While the majority of cases of Q-Tc interval prolongation have been associated with the use of typical antipsychotics, atypical agents have also been found to cause some degree of prolongation.[69] Sertindole was the first atypical antipsychotic to be associated with prolongation of the Q-Tc interval. The manufacturers of sertindole first applied for labeling approval in the United States in the late 1990s, only to see the drug fail to progress through initial marketing trials due to adverse events.[69] In these initial trials, sertin-dole was associated with a marked increase (approximately 22 msec) in the Q-Tc interval and 12 cases of SCD. For these reasons, the Food and Drug Administration (FDA) did not approve the drug’s marketing, but sertindole was approved for use in Europe in 1997.[69] After reports of increased rates of SCD, sertindole was voluntarily withdrawn from the European market.

Among the atypical antipsychotics currently marketed in the United States, the agent most frequently linked to Q-Tc interval prolongation is ziprasidone, which received marketing approval from FDA in 2001. Preclinical research demonstrated that the drug prolonged the Q-Tc interval in a non-dose-dependent manner.[69] In small-sample premarketing trials, few cases of Q-Tc interval prolongation, torsades de pointes, and SCD were reported.

In 2004, Harrigan et al.[70] conducted a study of six antipsychotic drugs to determine their effects on the Q-Tc interval both in the absence and presence of other drugs metabolized by the cytochrome P-450 (CYP) isoenzyme system. The investigators randomized 183 patients (of which 164 completed the study) to receive maximum daily doses of ziprasidone hydrochloride 160 mg (n = 31), quetiapine 750 mg (as the fumarate) (n = 27), olanzapine 20 mg (n = 24), or risperidone 6-8 mg or 16 mg (n = 25) or typical daily doses of haloperidol 15 mg (n = 27) or thioridazine hydrochloride 300 mg (n = 30).

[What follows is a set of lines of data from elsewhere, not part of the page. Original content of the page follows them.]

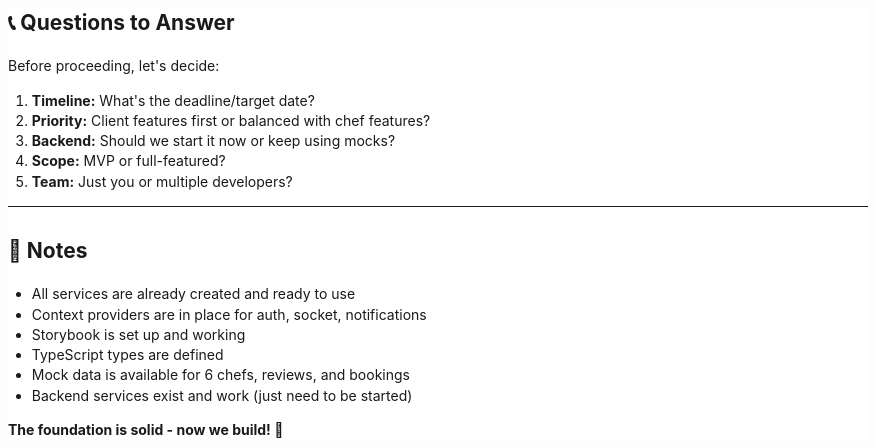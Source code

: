 
## 📞 Questions to Answer

Before proceeding, let's decide:

1. **Timeline:** What's the deadline/target date?
2. **Priority:** Client features first or balanced with chef features?
3. **Backend:** Should we start it now or keep using mocks?
4. **Scope:** MVP or full-featured?
5. **Team:** Just you or multiple developers?

---

## 📝 Notes

- All services are already created and ready to use
- Context providers are in place for auth, socket, notifications
- Storybook is set up and working
- TypeScript types are defined
- Mock data is available for 6 chefs, reviews, and bookings
- Backend services exist and work (just need to be started)

**The foundation is solid - now we build! 🚀**

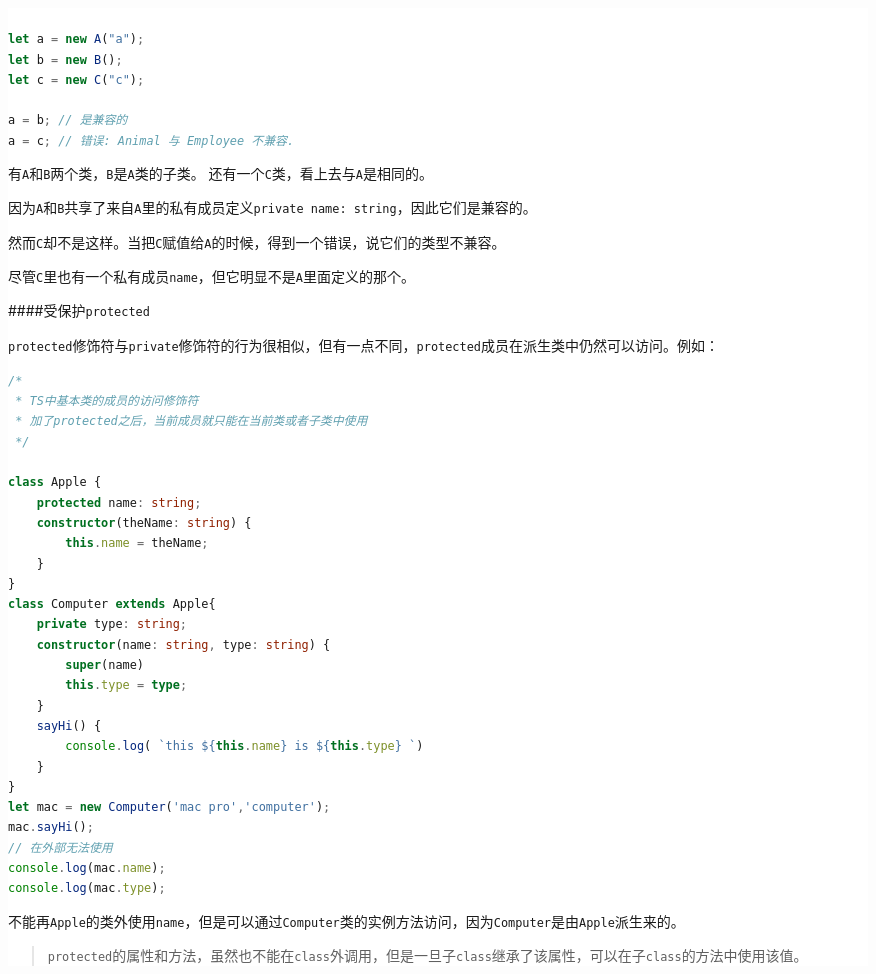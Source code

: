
 ```ts

let a = new A("a");
let b = new B();
let c = new C("c");

a = b; // 是兼容的
a = c; // 错误: Animal 与 Employee 不兼容.
```

有`A`和`B`两个类，`B`是`A`类的子类。 还有一个`C`类，看上去与`A`是相同的。

 因为`A`和`B`共享了来自`A`里的私有成员定义`private name: string`，因此它们是兼容的。

 然而`C`却不是这样。当把`C`赋值给`A`的时候，得到一个错误，说它们的类型不兼容。

 尽管`C`里也有一个私有成员`name`，但它明显不是`A`里面定义的那个。

####受保护`protected`

`protected`修饰符与`private`修饰符的行为很相似，但有一点不同，`protected`成员在派生类中仍然可以访问。例如：

```ts
/*
 * TS中基本类的成员的访问修饰符
 * 加了protected之后，当前成员就只能在当前类或者子类中使用
 */

class Apple {
    protected name: string;
    constructor(theName: string) {
        this.name = theName;
    }
}
class Computer extends Apple{
    private type: string;
    constructor(name: string, type: string) {
        super(name)
        this.type = type;
    }
    sayHi() {
        console.log( `this ${this.name} is ${this.type} `)
    }
}
let mac = new Computer('mac pro','computer');
mac.sayHi();
// 在外部无法使用
console.log(mac.name);
console.log(mac.type);

```

不能再`Apple`的类外使用`name`，但是可以通过`Computer`类的实例方法访问，因为`Computer`是由`Apple`派生来的。

> `protected`的属性和方法，虽然也不能在`class`外调用，但是一旦子`class`继承了该属性，可以在子`class`的方法中使用该值。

All treatment groups in the study had a mean increase in Q-Tc interval from baseline; however, no intervals were greater than 500 msec. Thioridazine was associated with a mean increase of 30.1 msec; ziprasidone, 15.9 msec; haloperidol, 7.1 msec; quetiapine, 5.7 msec; risperidone, 3.6 msec; and olanzapine, 1.7 msec.

Case reports of Q-Tc interval prolongation associated with risperidone have been published;[71] however, a meta-analysis of trials with risperidone failed to establish a relationship between its use and either Q-Tc interval prolongation or torsades de pointes.[71]

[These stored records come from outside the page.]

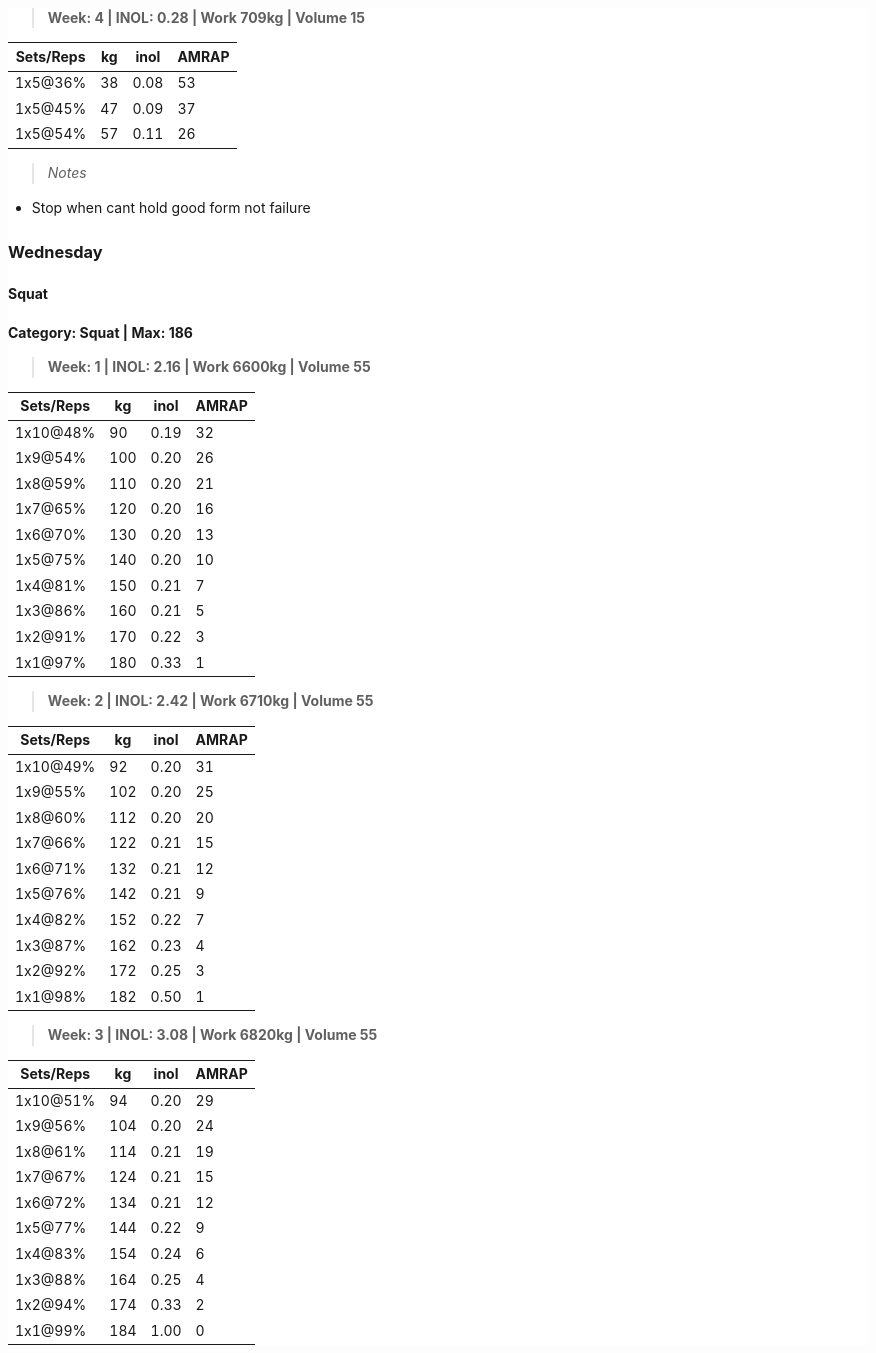 >__Week: 4 | INOL: 0.28 | Work 709kg | Volume 15__
 
Sets/Reps | kg | inol | AMRAP
----------|----|------|------
1x5@36%   | 38 | 0.08 | 53   
1x5@45%   | 47 | 0.09 | 37   
1x5@54%   | 57 | 0.11 | 26   
  
>_Notes_
 
+ Stop when cant hold good form not failure  
### Wednesday
  
#### Squat
__Category: Squat | Max: 186__  
>__Week: 1 | INOL: 2.16 | Work 6600kg | Volume 55__
 
Sets/Reps | kg  | inol | AMRAP
----------|-----|------|------
1x10@48%  | 90  | 0.19 | 32   
1x9@54%   | 100 | 0.20 | 26   
1x8@59%   | 110 | 0.20 | 21   
1x7@65%   | 120 | 0.20 | 16   
1x6@70%   | 130 | 0.20 | 13   
1x5@75%   | 140 | 0.20 | 10   
1x4@81%   | 150 | 0.21 | 7    
1x3@86%   | 160 | 0.21 | 5    
1x2@91%   | 170 | 0.22 | 3    
1x1@97%   | 180 | 0.33 | 1    
  
>__Week: 2 | INOL: 2.42 | Work 6710kg | Volume 55__
 
Sets/Reps | kg  | inol | AMRAP
----------|-----|------|------
1x10@49%  | 92  | 0.20 | 31   
1x9@55%   | 102 | 0.20 | 25   
1x8@60%   | 112 | 0.20 | 20   
1x7@66%   | 122 | 0.21 | 15   
1x6@71%   | 132 | 0.21 | 12   
1x5@76%   | 142 | 0.21 | 9    
1x4@82%   | 152 | 0.22 | 7    
1x3@87%   | 162 | 0.23 | 4    
1x2@92%   | 172 | 0.25 | 3    
1x1@98%   | 182 | 0.50 | 1    
  
>__Week: 3 | INOL: 3.08 | Work 6820kg | Volume 55__
 
Sets/Reps | kg  | inol | AMRAP
----------|-----|------|------
1x10@51%  | 94  | 0.20 | 29   
1x9@56%   | 104 | 0.20 | 24   
1x8@61%   | 114 | 0.21 | 19   
1x7@67%   | 124 | 0.21 | 15   
1x6@72%   | 134 | 0.21 | 12   
1x5@77%   | 144 | 0.22 | 9    
1x4@83%   | 154 | 0.24 | 6    
1x3@88%   | 164 | 0.25 | 4    
1x2@94%   | 174 | 0.33 | 2    
1x1@99%   | 184 | 1.00 | 0    
  
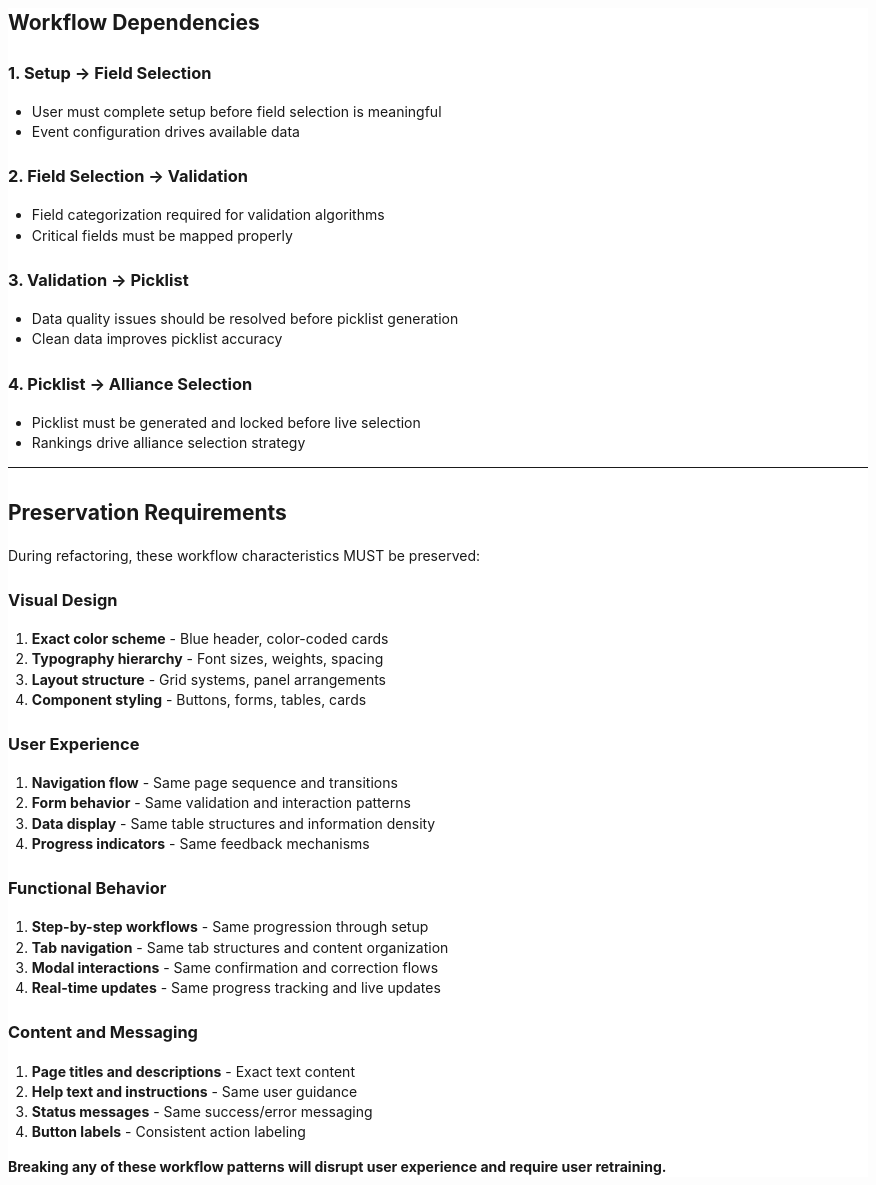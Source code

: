 ## Workflow Dependencies

### 1. Setup → Field Selection
- User must complete setup before field selection is meaningful
- Event configuration drives available data

### 2. Field Selection → Validation
- Field categorization required for validation algorithms
- Critical fields must be mapped properly

### 3. Validation → Picklist
- Data quality issues should be resolved before picklist generation
- Clean data improves picklist accuracy

### 4. Picklist → Alliance Selection
- Picklist must be generated and locked before live selection
- Rankings drive alliance selection strategy

---

## Preservation Requirements

During refactoring, these workflow characteristics MUST be preserved:

### Visual Design
1. **Exact color scheme** - Blue header, color-coded cards
2. **Typography hierarchy** - Font sizes, weights, spacing
3. **Layout structure** - Grid systems, panel arrangements
4. **Component styling** - Buttons, forms, tables, cards

### User Experience
1. **Navigation flow** - Same page sequence and transitions
2. **Form behavior** - Same validation and interaction patterns
3. **Data display** - Same table structures and information density
4. **Progress indicators** - Same feedback mechanisms

### Functional Behavior
1. **Step-by-step workflows** - Same progression through setup
2. **Tab navigation** - Same tab structures and content organization
3. **Modal interactions** - Same confirmation and correction flows
4. **Real-time updates** - Same progress tracking and live updates

### Content and Messaging
1. **Page titles and descriptions** - Exact text content
2. **Help text and instructions** - Same user guidance
3. **Status messages** - Same success/error messaging
4. **Button labels** - Consistent action labeling

**Breaking any of these workflow patterns will disrupt user experience and require user retraining.**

Quetiapine has been linked to Q-Tc interval prolongation, particularly in overdose situations. In one case report, the patient’s Q-Tc interval peaked at 710 msec, 14 hours after ingesting 9.6 g of quetiapine.[57] Harrigan and colleagues[70] found that quetiapine was associated with a modest increase of 5.7 msec in Q-Tc interval, much less than that of thioridazine and ziprasidone. Of all the atypical antipsychotic drugs studied, olanzapine was associated with the shortest prolongation of the Q-Tc interval;[70] however, several published case reports have described greater increases in the Q-Tc interval with olanzapine,[56,61] including one describing a possible interaction between olanzapine and ciprofloxacin that resulted in a Q-Tc interval of 610 msec.[72]

Clozapine may prolong the Q-Tc interval, but clinical trials have failed to consistently report this effect.[73]

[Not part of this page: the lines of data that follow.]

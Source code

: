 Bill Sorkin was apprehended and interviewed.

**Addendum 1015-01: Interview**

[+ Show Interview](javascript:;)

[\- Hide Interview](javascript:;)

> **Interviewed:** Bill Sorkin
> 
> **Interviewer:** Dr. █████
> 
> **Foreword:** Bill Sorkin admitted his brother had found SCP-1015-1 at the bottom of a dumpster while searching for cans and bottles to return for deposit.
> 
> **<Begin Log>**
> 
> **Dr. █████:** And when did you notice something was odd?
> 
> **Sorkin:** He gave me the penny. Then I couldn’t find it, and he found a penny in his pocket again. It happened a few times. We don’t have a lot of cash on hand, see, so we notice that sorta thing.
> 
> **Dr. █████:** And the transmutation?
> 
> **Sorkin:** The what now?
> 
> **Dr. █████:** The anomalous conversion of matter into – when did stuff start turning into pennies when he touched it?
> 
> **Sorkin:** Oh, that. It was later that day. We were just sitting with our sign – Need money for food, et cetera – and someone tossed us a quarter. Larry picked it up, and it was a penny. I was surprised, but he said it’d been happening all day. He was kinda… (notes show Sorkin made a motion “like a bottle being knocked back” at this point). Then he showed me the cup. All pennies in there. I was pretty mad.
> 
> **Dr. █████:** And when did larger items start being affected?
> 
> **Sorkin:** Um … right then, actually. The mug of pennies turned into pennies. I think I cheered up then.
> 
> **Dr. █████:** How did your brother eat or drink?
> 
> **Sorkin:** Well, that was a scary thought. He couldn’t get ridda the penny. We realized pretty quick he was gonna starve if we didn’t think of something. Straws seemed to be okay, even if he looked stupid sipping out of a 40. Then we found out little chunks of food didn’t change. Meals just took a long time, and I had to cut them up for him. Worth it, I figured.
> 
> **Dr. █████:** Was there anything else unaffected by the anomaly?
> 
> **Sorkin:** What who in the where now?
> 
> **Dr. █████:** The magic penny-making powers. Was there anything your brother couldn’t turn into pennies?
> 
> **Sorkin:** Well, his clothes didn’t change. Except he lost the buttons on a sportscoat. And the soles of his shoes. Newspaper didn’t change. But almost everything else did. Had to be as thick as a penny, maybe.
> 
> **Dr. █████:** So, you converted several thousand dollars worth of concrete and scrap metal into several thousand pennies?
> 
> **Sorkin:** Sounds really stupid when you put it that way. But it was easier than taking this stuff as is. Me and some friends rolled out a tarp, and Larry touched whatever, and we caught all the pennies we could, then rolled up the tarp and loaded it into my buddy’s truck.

Antipsychotics have also been linked to SCD.[74] For example, Ray et al.[75] evaluated the risk of SCD in 481,744 Tennessee Medicaid recipients who were taking antipsychotics. SCD was confirmed in 1,487 of these patients. These results demonstrated that patients receiving moderate doses of antipsychotics had an increased risk of SCD, thought to be associated with an increased risk of serious ventricular arrhythmias. Antipsychotics should therefore be used with caution, particularly in patients with cardiovascular disease.